29 May, 2005

1 commit

  • The "unhandled interrupts" catcher, note_interrupt(), increments a global
    desc->irq_count and grossly damages scaling of very large systems, e.g.,
    >192p ia64 Altix, because of this highly contented cacheline, especially
    for timer interrupts. 384p is severely crippled, and 512p is unuseable.

    All calls to note_interrupt() can be disabled by booting with "noirqdebug",
    but this disables the useful interrupt checking for all interrupts.

    I propose eliminating note_interrupt() for all per-CPU interrupts. This
    was the behavior of linux-2.6.10 and earlier, but in 2.6.11 a code
    restructuring added a call to note_interrupt() for per-CPU interrupts.
    Besides, note_interrupt() is a bit racy for concurrent CPU calls anyway, as
    the desc->irq_count++ increment isn't atomic (which, if done, would make
    scaling even worse).

    Signed-off-by: John Hawkes
    Signed-off-by: Andrew Morton
    Signed-off-by: Linus Torvalds

    John Hawkes
     

27 May, 2005

1 commit

  • There is a race in the kernel cpuset code, between the code
    to handle notify_on_release, and the code to remove a cpuset.
    The notify_on_release code can end up trying to access a
    cpuset that has been removed. In the most common case, this
    causes a NULL pointer dereference from the routine cpuset_path.
    However all manner of bad things are possible, in theory at least.
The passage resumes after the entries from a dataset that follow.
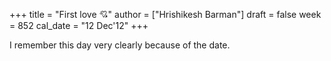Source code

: +++
title = "First love 💘"
author = ["Hrishikesh Barman"]
draft = false
week = 852
cal_date = "12 Dec'12"
+++

I remember this day very clearly because of the date.
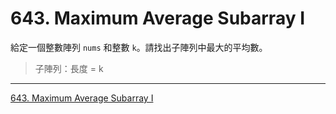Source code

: # 643. Maximum Average Subarray I

給定一個整數陣列 `nums` 和整數 `k`。請找出子陣列中最大的平均數。

> 子陣列：長度 = k

----
[643. Maximum Average Subarray I](https://leetcode.com/problems/maximum-average-subarray-i)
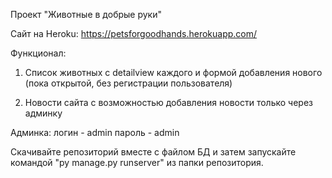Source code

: Проект "Животные в добрые руки"

Сайт на Heroku: https://petsforgoodhands.herokuapp.com/

Функционал:
1. Список животных с detailview каждого и формой добавления нового (пока открытой, без регистрации пользователя)

2. Новости сайта с возможностью добавления новости только через админку

Админка:
логин - admin
пароль - admin

Скачивайте репозиторий вместе с файлом БД и затем запускайте командой "py manage.py runserver" из папки репозитория.
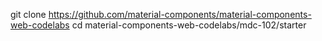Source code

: git clone https://github.com/material-components/material-components-web-codelabs
cd material-components-web-codelabs/mdc-102/starter
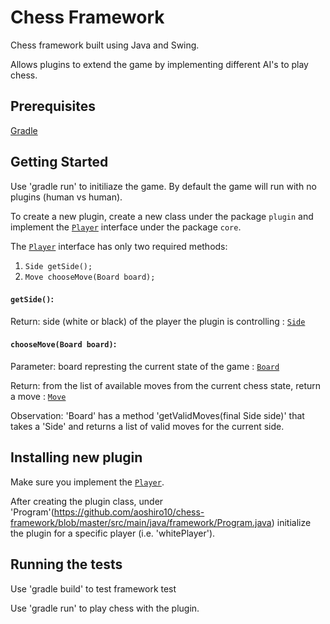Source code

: # Chess Framework

Chess framework built using Java and Swing. 

Allows plugins to extend the game by implementing different AI's to play chess. 

## Prerequisites

[Gradle](https://gradle.org/install/)

## Getting Started

Use 'gradle run' to initiliaze the game. By default the game will run with no plugins (human vs human). 

To create a new plugin, create a new class under the package `plugin` and implement the [`Player`](https://github.com/aoshiro10/chess-framework/blob/master/src/main/java/framework/core/Player.java) interface under the package `core`.

The [`Player`](https://github.com/aoshiro10/chess-framework/blob/master/src/main/java/framework/core/Player.java) interface has only two required methods: 
1. `Side getSide();`
2. `Move chooseMove(Board board);`

#### `getSide()`:

Return: side (white or black) of the player the plugin is controlling : [`Side`](https://github.com/aoshiro10/chess-framework/blob/master/src/main/java/framework/core/Side.java)

#### `chooseMove(Board board)`:

Parameter: board represting the current state of the game : [`Board`](https://github.com/aoshiro10/chess-framework/blob/master/src/main/java/framework/core/Board.java)

Return: from the list of available moves from the current chess state, return a move : [`Move`](https://github.com/aoshiro10/chess-framework/blob/master/src/main/java/framework/core/Move.java)

Observation: 'Board' has a method 'getValidMoves(final Side side)' that takes a 'Side' and returns a list of valid moves for the current side.

## Installing new plugin

Make sure you implement the [`Player`](https://github.com/aoshiro10/chess-framework/blob/master/src/main/java/framework/core/Player.java).

After creating the plugin class, under 'Program'(https://github.com/aoshiro10/chess-framework/blob/master/src/main/java/framework/Program.java) initialize the plugin for a specific player (i.e. 'whitePlayer').

## Running the tests

Use 'gradle build' to test framework test

Use 'gradle run' to play chess with the plugin. 

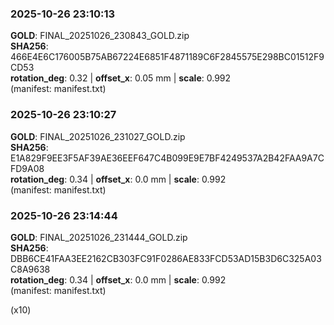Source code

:### 2025-10-26 23:10:13
**GOLD**: FINAL_20251026_230843_GOLD.zip  
**SHA256**: 466E4E6C176005B75AB67224E6851F4871189C6F2845575E298BC01512F9CD53  
**rotation_deg**: 0.32 | **offset_x**: 0.05 mm | **scale**: 0.992  
(manifest: manifest.txt)

### 2025-10-26 23:10:27
**GOLD**: FINAL_20251026_231027_GOLD.zip  
**SHA256**: E1A829F9EE3F5AF39AE36EEF647C4B099E9E7BF4249537A2B42FAA9A7CFD9A08  
**rotation_deg**: 0.34 | **offset_x**: 0.0 mm | **scale**: 0.992  
(manifest: manifest.txt)

### 2025-10-26 23:14:44
**GOLD**: FINAL_20251026_231444_GOLD.zip  
**SHA256**: DBB6CE41FAA3EE2162CB303FC91F0286AE833FCD53AD15B3D6C325A03C8A9638  
**rotation_deg**: 0.34 | **offset_x**: 0.0 mm | **scale**: 0.992  
(manifest: manifest.txt)

  (x10)
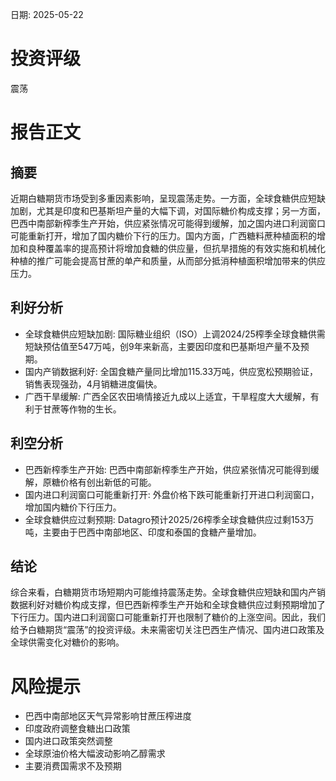 
日期: 2025-05-22

# 投资评级

震荡

# 报告正文

## 摘要

近期白糖期货市场受到多重因素影响，呈现震荡走势。一方面，全球食糖供应短缺加剧，尤其是印度和巴基斯坦产量的大幅下调，对国际糖价构成支撑；另一方面，巴西中南部新榨季生产开始，供应紧张情况可能得到缓解，加之国内进口利润窗口可能重新打开，增加了国内糖价下行的压力。国内方面，广西糖料蔗种植面积的增加和良种覆盖率的提高预计将增加食糖的供应量，但抗旱措施的有效实施和机械化种植的推广可能会提高甘蔗的单产和质量，从而部分抵消种植面积增加带来的供应压力。

## 利好分析

* 全球食糖供应短缺加剧: 国际糖业组织（ISO）上调2024/25榨季全球食糖供需短缺预估值至547万吨，创9年来新高，主要因印度和巴基斯坦产量不及预期。
* 国内产销数据利好: 全国食糖产量同比增加115.33万吨，供应宽松预期验证，销售表现强劲，4月销糖进度偏快。
* 广西干旱缓解: 广西全区农田墒情接近九成以上适宜，干旱程度大大缓解，有利于甘蔗等作物的生长。

## 利空分析

* 巴西新榨季生产开始: 巴西中南部新榨季生产开始，供应紧张情况可能得到缓解，原糖价格有创出新低的可能。
* 国内进口利润窗口可能重新打开: 外盘价格下跌可能重新打开进口利润窗口，增加国内糖价下行压力。
* 全球食糖供应过剩预期: Datagro预计2025/26榨季全球食糖供应过剩153万吨，主要由于巴西中南部地区、印度和泰国的食糖产量增加。

## 结论

综合来看，白糖期货市场短期内可能维持震荡走势。全球食糖供应短缺和国内产销数据利好对糖价构成支撑，但巴西新榨季生产开始和全球食糖供应过剩预期增加了下行压力。国内进口利润窗口可能重新打开也限制了糖价的上涨空间。因此，我们给予白糖期货“震荡”的投资评级。未来需密切关注巴西生产情况、国内进口政策及全球供需变化对糖价的影响。

# 风险提示

* 巴西中南部地区天气异常影响甘蔗压榨进度
* 印度政府调整食糖出口政策
* 国内进口政策突然调整
* 全球原油价格大幅波动影响乙醇需求
* 主要消费国需求不及预期
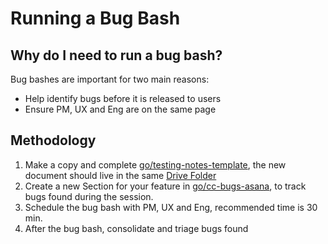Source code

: # Running a Bug Bash

## Why do I need to run a bug bash?
Bug bashes are important for two main reasons:

- Help identify bugs before it is released to users
- Ensure PM, UX and Eng are on the same page

## Methodology

1. Make a copy and complete [go/testing-notes-template](http://go/testing-notes-template), the new document should live in the same [Drive Folder](https://drive.google.com/drive/folders/1TQZM2lntOJ8l1KbSN3m7R6_D2qKOSISE?usp=sharing)
2. Create a new Section for your feature in [go/cc-bugs-asana](http://go/cc-bugs-asana), to track bugs found during the session.
3. Schedule the bug bash with PM, UX and Eng, recommended time is 30 min.
4. After the bug bash, consolidate and triage bugs found
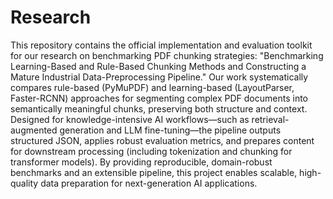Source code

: # Research
This repository contains the official implementation and evaluation toolkit for our research on benchmarking PDF chunking strategies: "Benchmarking Learning-Based and Rule-Based Chunking Methods and Constructing a Mature Industrial Data-Preprocessing Pipeline." Our work systematically compares rule-based (PyMuPDF) and learning-based (LayoutParser, Faster-RCNN) approaches for segmenting complex PDF documents into semantically meaningful chunks, preserving both structure and context. Designed for knowledge-intensive AI workflows—such as retrieval-augmented generation and LLM fine-tuning—the pipeline outputs structured JSON, applies robust evaluation metrics, and prepares content for downstream processing (including tokenization and chunking for transformer models). By providing reproducible, domain-robust benchmarks and an extensible pipeline, this project enables scalable, high-quality data preparation for next-generation AI applications.

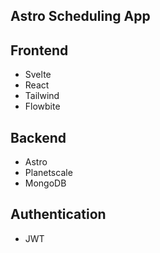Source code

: ## Astro Scheduling App

## Frontend

- Svelte
- React
- Tailwind
- Flowbite

## Backend

- Astro
- Planetscale
- MongoDB

## Authentication

- JWT
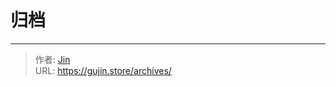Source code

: # 归档




---

> 作者: [Jin](https://img.gujin.store/img/favicon.ico)  
> URL: https://gujin.store/archives/  

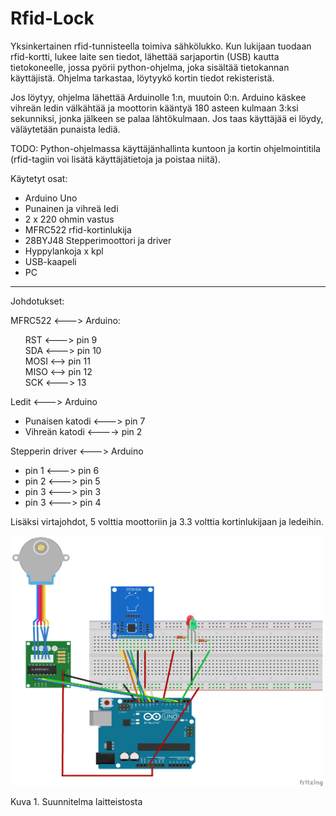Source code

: # Rfid-Lock
Yksinkertainen rfid-tunnisteella toimiva sähkölukko. Kun lukijaan tuodaan rfid-kortti, lukee
laite sen tiedot, lähettää sarjaportin (USB) kautta tietokoneelle, jossa pyörii python-ohjelma,
joka sisältää tietokannan käyttäjistä. Ohjelma tarkastaa, löytyykö kortin tiedot rekisteristä. 

Jos löytyy, ohjelma lähettää Arduinolle 1:n, muutoin 0:n. Arduino käskee vihreän ledin välkähtää
ja moottorin kääntyä 180 asteen kulmaan 3:ksi sekunniksi, jonka jälkeen se palaa lähtökulmaan.
Jos taas käyttäjää ei löydy, väläytetään punaista lediä.

TODO:
Python-ohjelmassa käyttäjänhallinta kuntoon ja kortin ohjelmointitila (rfid-tagiin voi lisätä käyttäjätietoja
ja poistaa niitä).

Käytetyt osat:

- Arduino Uno
- Punainen ja vihreä ledi
- 2 x 220 ohmin vastus
- MFRC522 rfid-kortinlukija
- 28BYJ48 Stepperimoottori ja driver
- Hyppylankoja x kpl
- USB-kaapeli
- PC

<hr>

Johdotukset:

MFRC522 <---> Arduino:
<ul style="list-style-type:none">
 <li> RST <---> pin 9 </li>
 <li> SDA <---> pin 10 </li>
 <li> MOSI <--> pin 11 </li>
 <li> MISO <--> pin 12 </li>
 <li> SCK <---> 13 </li>
</ul>
  
Ledit <---> Arduino

- Punaisen katodi <---> pin 7
- Vihreän katodi <----> pin 2

Stepperin driver <---> Arduino
- pin 1 <---> pin 6
- pin 2 <---> pin 5
- pin 3 <---> pin 3
- pin 3 <---> pin 4

Lisäksi virtajohdot, 5 volttia moottoriin ja 3.3 volttia kortinlukijaan ja ledeihin.

<img src="https://github.com/Vilz92/Rfid-Lock/blob/master/rfid_suunnitelma_bb.png?raw=true" width="500" height="400">
<p>Kuva 1. Suunnitelma laitteistosta</p>

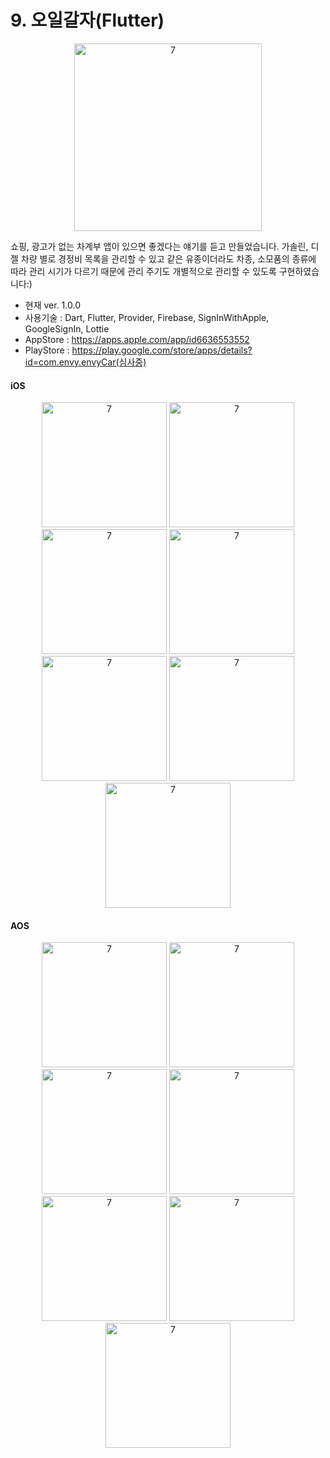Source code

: # 9. 오일갈자(Flutter)

<p align="center">
<img width="300" alt="7" src="https://github.com/user-attachments/assets/3f3f1953-e547-42c6-8f31-dc2f53fb0b0e">
</p>

쇼핑, 광고가 없는 차계부 앱이 있으면 좋겠다는 얘기를 듣고 만들었습니다.
가솔린, 디젤 차량 별로 경정비 목록을 관리할 수 있고 같은 유종이더라도 차종, 소모품의 종류에 따라 관리 시기가 다르기 때문에
관리 주기도 개별적으로 관리할 수 있도록 구현하였습니다:)

- 현재 ver. 1.0.0
- 사용기술 : Dart, Flutter, Provider, Firebase, SignInWithApple, GoogleSignIn, Lottie
- AppStore : https://apps.apple.com/app/id6636553552
- PlayStore : https://play.google.com/store/apps/details?id=com.envy.envyCar(심사중)

#### iOS
<p align="center">
<img width="200" alt="7" src="https://github.com/user-attachments/assets/36940ce4-add6-44d2-ba55-48622b79de3a">
<img width="200" alt="7" src="https://github.com/user-attachments/assets/915a17bc-4140-41d9-93a2-233815f60563">
<img width="200" alt="7" src="https://github.com/user-attachments/assets/c44fbf99-f1f2-4d0c-9381-b9ba1bdde0bc">
<img width="200" alt="7" src="https://github.com/user-attachments/assets/72ff8a85-9e63-49ad-b63e-55c4d728c843">
<img width="200" alt="7" src="https://github.com/user-attachments/assets/76becb38-8281-4f2c-a8d3-cc9698ea46f2">
<img width="200" alt="7" src="https://github.com/user-attachments/assets/cef7c4a7-2474-4315-a36c-dd2c6339c4d2">
<img width="200" alt="7" src="https://github.com/user-attachments/assets/a6eab7a0-214d-42e6-bf4a-6b5f6b9c892b">
</p>

#### AOS
<p align="center">
<img width="200" alt="7" src="https://github.com/user-attachments/assets/6f3b36de-860b-4f93-86e7-b543a952e3ce">
<img width="200" alt="7" src="https://github.com/user-attachments/assets/34b4e450-e72d-4425-9efa-92917f0b5f91">
<img width="200" alt="7" src="https://github.com/user-attachments/assets/5b1bbf7e-edcf-4a7a-990e-9cdf802a5004">
<img width="200" alt="7" src="https://github.com/user-attachments/assets/9431b822-50fd-462e-bea6-4b898edd91c9">
<img width="200" alt="7" src="https://github.com/user-attachments/assets/677c71c8-a1d8-47bc-8cb3-77c06bb92db1">
<img width="200" alt="7" src="https://github.com/user-attachments/assets/3d512fa4-c3c2-4e86-8a30-69f83526d3a5">
<img width="200" alt="7" src="https://github.com/user-attachments/assets/519d8300-cf33-4645-8a63-d1750e2ef056">
</p>
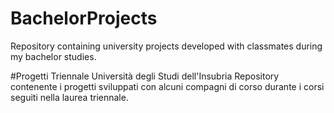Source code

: # BachelorProjects
Repository containing university projects developed with classmates during my bachelor studies. 

#Progetti Triennale Università degli Studi dell'Insubria
Repository contenente i progetti sviluppati con alcuni compagni di corso durante i corsi seguiti nella laurea triennale.
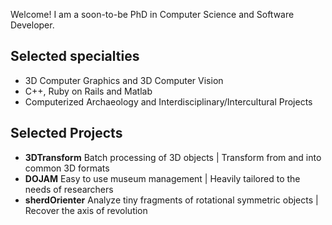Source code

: Welcome! I am a soon-to-be PhD in Computer Science and Software Developer.

## Selected specialties
  - 3D Computer Graphics and 3D Computer Vision
  - C++, Ruby on Rails and Matlab
  - Computerized Archaeology and Interdisciplinary/Intercultural Projects

## Selected Projects
  - **3DTransform** Batch processing of 3D objects | Transform from and into common 3D formats
  - **DOJAM** Easy to use museum management | Heavily tailored to the needs of researchers
  - **sherdOrienter** Analyze tiny fragments of rotational symmetric objects | Recover the axis of revolution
    The existing code decrements the cpuset use count, and if the
    count goes to zero, processes the notify_on_release request,
    if appropriate. However, once the count goes to zero, unless we
    are holding the global cpuset_sem semaphore, there is nothing to
    stop another task from immediately removing the cpuset entirely,
    and recycling its memory.

    The obvious fix would be to always hold the cpuset_sem
    semaphore while decrementing the use count and dealing with
    notify_on_release. However we don't want to force a global
    semaphore into the mainline task exit path, as that might create
    a scaling problem.

    The actual fix is almost as easy - since this is only an issue
    for cpusets using notify_on_release, which the top level big
    cpusets don't normally need to use, only take the cpuset_sem
    for cpusets using notify_on_release.

    This code has been run for hours without a hiccup, while running
    a cpuset create/destroy stress test that could crash the existing
    kernel in seconds. This patch applies to the current -linus
    git kernel.

    Signed-off-by: Paul Jackson
    Acked-by: Simon Derr
    Acked-by: Dinakar Guniguntala
    Signed-off-by: Linus Torvalds

    Paul Jackson
     

25 May, 2005

1 commit

  • If SIGKILL does not have priority, we cannot instantly kill task before it
    makes some unexpected job. It can be critical, but we were unable to
    reproduce this easily until Heiko Carstens
    reported this problem on LKML.

    Signed-Off-By: Kirill Korotaev
    Signed-Off-By: Alexey Kuznetsov
    Signed-off-by: Andrew Morton
    Signed-off-by: Linus Torvalds

    Kirill Korotaev
     

22 May, 2005

1 commit

  • In _spin_unlock_bh(lock):
    do { \
    _raw_spin_unlock(lock); \
    preempt_enable(); \
    local_bh_enable(); \
    __release(lock); \
    } while (0)

    there is no reason for using preempt_enable() instead of a simple
    preempt_enable_no_resched()

    Since we know bottom halves are disabled, preempt_schedule() will always
    return at once (preempt_count!=0), and hence preempt_check_resched() is
    useless here...

    This fixes it by using "preempt_enable_no_resched()" instead of the
    "preempt_enable()", and thus avoids the useless preempt_check_resched()
    just before re-enabling bottom halves.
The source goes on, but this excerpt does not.